── DATA PROVIDED

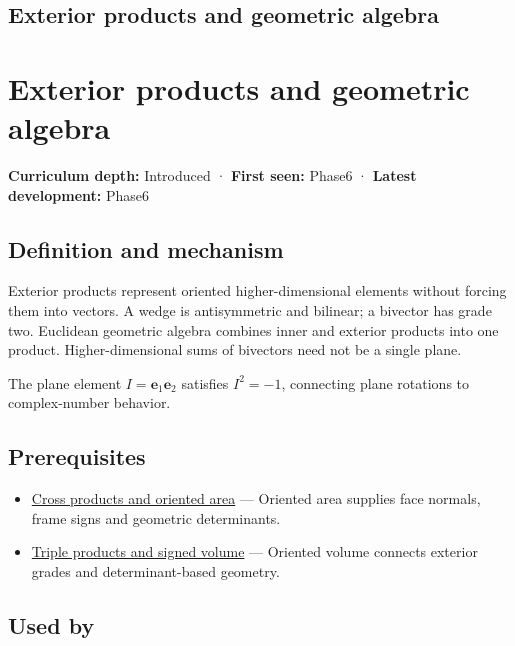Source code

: \hypertarget{appendix-e1960925d1b8}{}
\section*{Exterior products and geometric algebra}
\chapter{Exterior products and geometric algebra}\label{appendix-e1960925d1b8-exterior-products-and-geometric-algebra}

\textbf{Curriculum depth:} Introduced · \textbf{First seen:} Phase6 · \textbf{Latest development:} Phase6

\section{Definition and mechanism}\label{appendix-e1960925d1b8-definition-and-mechanism}

Exterior products represent oriented higher-dimensional elements without forcing them into vectors. A wedge is antisymmetric and bilinear; a bivector has grade two. Euclidean geometric algebra combines inner and exterior products into one product. Higher-dimensional sums of bivectors need not be a single plane.

The plane element \(I=\mathbf e_1\mathbf e_2\) satisfies \(I^2=-1\), connecting plane rotations to complex-number behavior.

\section{Prerequisites}\label{appendix-e1960925d1b8-prerequisites}

\begin{itemize}
\tightlist
\item
  \hyperref[appendix-2391db8052b1]{Cross products and oriented area} --- Oriented area supplies face normals, frame signs and geometric determinants.
\item
  \hyperref[appendix-5caa058bd9c7]{Triple products and signed volume} --- Oriented volume connects exterior grades and determinant-based geometry.
\end{itemize}

\section{Used by}\label{appendix-e1960925d1b8-used-by}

────

## [WHAT YOU ARE ASKED TO DO]
From the records above, state how many lines contain the word "algebra", and leave out everything else.

## [EXERCISE RESULT]
3